[Description of the task] What lines in the data hold the string "presento"? Show them.

(Rendered images with source text)
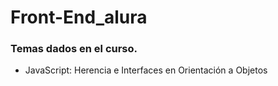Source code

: # Front-End_alura

### Temas dados en el curso.

- JavaScript: Herencia e Interfaces en Orientación a Objetos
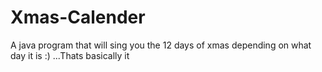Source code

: # Xmas-Calender
A java program that will sing you the 12 days of xmas depending on what day it is :)
...Thats basically it
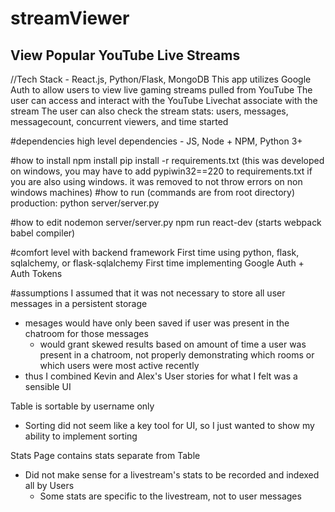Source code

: # streamViewer
View Popular YouTube Live Streams
--------------------------------------
//Tech Stack - React.js, Python/Flask, MongoDB
This app utilizes Google Auth to allow users to view live gaming streams pulled from YouTube
The user can access and interact with the YouTube Livechat associate with the stream
The user can also check the stream stats: users, messages, messagecount, concurrent viewers, and time started


#dependencies
high level dependencies - JS, Node + NPM, Python 3+

#how to install
npm install
pip install -r requirements.txt
(this was developed on windows, you may have to add pypiwin32==220 to requirements.txt if you are also using windows. it was removed to not throw errors on non windows machines)
#how to run (commands are from root directory)
production: python server/server.py

#how to edit
nodemon server/server.py
npm run react-dev (starts webpack babel compiler)


#comfort level with backend framework
First time using python, flask, sqlalchemy, or flask-sqlalchemy
First time implementing Google Auth + Auth Tokens

#assumptions
I assumed that it was not necessary to store all user messages in a persistent storage
  - mesages would have only been saved if user was present in the chatroom for those messages
    - would grant skewed results based on amount of time a user was present in a chatroom, not properly demonstrating which rooms or which users were most active recently
  - thus I combined Kevin and Alex's User stories for what I felt was a sensible UI

Table is sortable by username only
  - Sorting did not seem like a key tool for UI, so I just wanted to show my ability to implement sorting

Stats Page contains stats separate from Table
  - Did not make sense for a livestream's stats to be recorded and indexed all by Users
    - Some stats are specific to the livestream, not to user messages
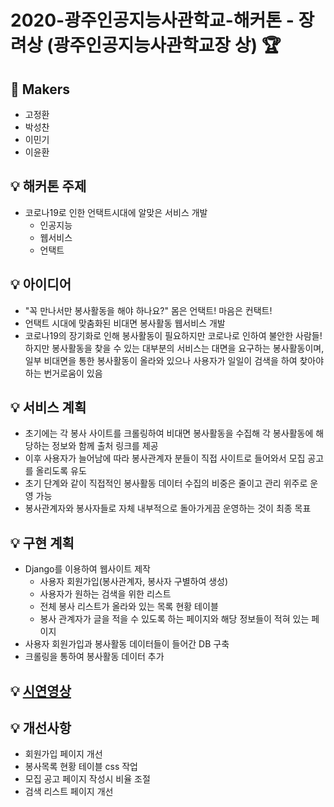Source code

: # 2020-광주인공지능사관학교-해커톤 - 장려상 (광주인공지능사관학교장 상) 🏆

## 🎈 Makers
* 고정환
* 박성찬
* 이민기
* 이윤환

## 💡 해커톤 주제
* 코로나19로 인한 언택트시대에 알맞은 서비스 개발
  * 인공지능
  * 웹서비스
  * 언택트

## 💡 아이디어
* "꼭 만나서만 봉사활동을 해야 하나요?" 몸은 언택트! 마음은 컨택트! 
* 언택트 시대에 맞춤화된 비대면 봉사활동 웹서비스 개발
* 코로나19의 장기화로 인해 봉사활동이 필요하지만 코로나로 인하여 불안한 사람들! 하지만 봉사활동을 찾을 수 있는 대부분의 서비스는 대면을 요구하는 봉사활동이며, 일부 비대면을 통한 봉사활동이 올라와 있으나 사용자가 일일이 검색을 하여 찾아야 하는 번거로움이 있음

## 💡 서비스 계획
* 초기에는 각 봉사 사이트를 크롤링하여 비대면 봉사활동을 수집해 각 봉사활동에 해당하는 정보와 함께 출처 링크를 제공
* 이후 사용자가 늘어남에 따라 봉사관계자 분들이 직접 사이트로 들어와서 모집 공고를 올리도록 유도
* 초기 단계와 같이 직접적인 봉사활동 데이터 수집의 비중은 줄이고 관리 위주로 운영 가능
* 봉사관계자와 봉사자들로 자체 내부적으로 돌아가게끔 운영하는 것이 최종 목표

## 💡 구현 계획
* Django를 이용하여 웹사이트 제작
  * 사용자 회원가입(봉사관계자, 봉사자 구별하여 생성)
  * 사용자가 원하는 검색을 위한 리스트
  * 전체 봉사 리스트가 올라와 있는 목록 현황 테이블
  * 봉사 관계자가 글을 적을 수 있도록 하는 페이지와 해당 정보들이 적혀 있는 페이지
* 사용자 회원가입과 봉사활동 데이터들이 들어간 DB 구축
* 크롤링을 통하여 봉사활동 데이터 추가

## 💡 [시연영상](https://youtu.be/AreOYdSksYI)

## 💡 개선사항
* 회원가입 페이지 개선
* 봉사목록 현황 테이블 css 작업
* 모집 공고 페이지 작성시 비율 조절
* 검색 리스트 페이지 개선
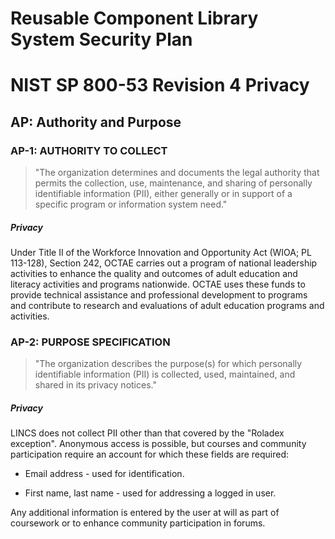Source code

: # Reusable Component Library System Security Plan

# NIST SP 800-53 Revision 4 Privacy

## AP: Authority and Purpose

### AP-1: AUTHORITY TO COLLECT

> "The organization determines and documents the legal authority that permits the
> collection, use, maintenance, and sharing of personally identifiable information
> (PII), either generally or in support of a specific program or information system
> need."

##### Privacy

Under Title II of the Workforce Innovation and Opportunity Act (WIOA; PL 113-128),
Section 242, OCTAE carries out a program of national leadership activities to
enhance the quality and outcomes of adult education and literacy activities and
programs nationwide. OCTAE uses these funds to provide technical assistance and
professional development to programs and contribute to research and evaluations of
adult education programs and activities.


### AP-2: PURPOSE SPECIFICATION

> "The organization describes the purpose(s) for which personally identifiable
> information (PII) is collected, used, maintained, and shared in its privacy notices."

##### Privacy

LINCS does not collect PII other than that covered by the "Roladex exception".
Anonymous access is possible, but courses and community participation require an
account for which these fields are required:

* Email address -  used for identification.

* First name, last name - used for addressing a logged in user.

Any additional information is entered by the user at will as part of coursework or
to enhance community participation in forums.



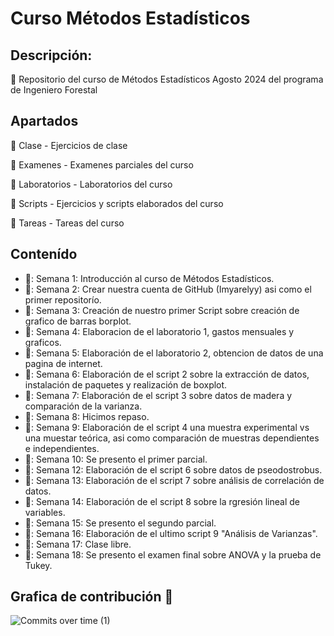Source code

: # Curso Métodos Estadísticos 
## Descripción:
:dart: Repositorio del curso de Métodos Estadísticos Agosto 2024 del programa de Ingeniero Forestal 

## Apartados 
📂 Clase - Ejercicios de clase

📂 Examenes - Examenes parciales del curso 

📂 Laboratorios - Laboratorios del curso

📂 Scripts - Ejercicios y scripts elaborados del curso

📂 Tareas - Tareas del curso

## Contenído

+ 🦋: Semana 1: Introducción al curso de Métodos Estadísticos.
+ 🦋: Semana 2: Crear nuestra cuenta de GitHub (Imyarelyy) asi como el primer repositorío.
+ 🦋: Semana 3: Creación de nuestro primer Script sobre creación de grafico de barras borplot.
+ 🦋: Semana 4: Elaboracion de el laboratorio 1, gastos mensuales y graficos. 
+ 🦋: Semana 5: Elaboración de el laboratorio 2, obtencion de datos de una pagina de internet.
+ 🦋: Semana 6: Elaboración de el script 2 sobre la extracción de datos, instalación de paquetes y realización de boxplot. 
+ 🦋: Semana 7: Elaboración de el script 3 sobre datos de madera y comparación de la varianza. 
+ 🦋: Semana 8: Hicimos repaso. 
+ 🦋: Semana 9: Elaboración de el script 4 una muestra experimental vs una muestar teórica, asi como comparación de muestras dependientes e independientes. 
+ 🦋: Semana 10: Se presento el primer parcial. 
+ 🦋: Semana 12: Elaboración de el script 6 sobre datos de pseodostrobus.
+ 🦋: Semana 13: Elaboración de el script 7 sobre análisis de correlación  de datos.
+ 🦋: Semana 14: Elaboración de el script 8 sobre la rgresión lineal de variables.
+ 🦋: Semana 15: Se presento el segundo parcial.
+ 🦋: Semana 16: Elaboración de el ultimo script 9 "Análisis de Varianzas".
+ 🦋: Semana 17: Clase libre.
+ 🦋: Semana 18: Se presento el examen final sobre ANOVA y la prueba de Tukey. 

## Grafica de contribución 💟

![Commits over time (1)](https://github.com/user-attachments/assets/e3c12c7c-fe10-45a9-b481-82ccc7b8b153)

[Response]
+ 🦋: Semana 10: Se presento el primer parcial. 
+ 🦋: Semana 15: Se presento el segundo parcial.
+ 🦋: Semana 18: Se presento el examen final sobre ANOVA y la prueba de Tukey. 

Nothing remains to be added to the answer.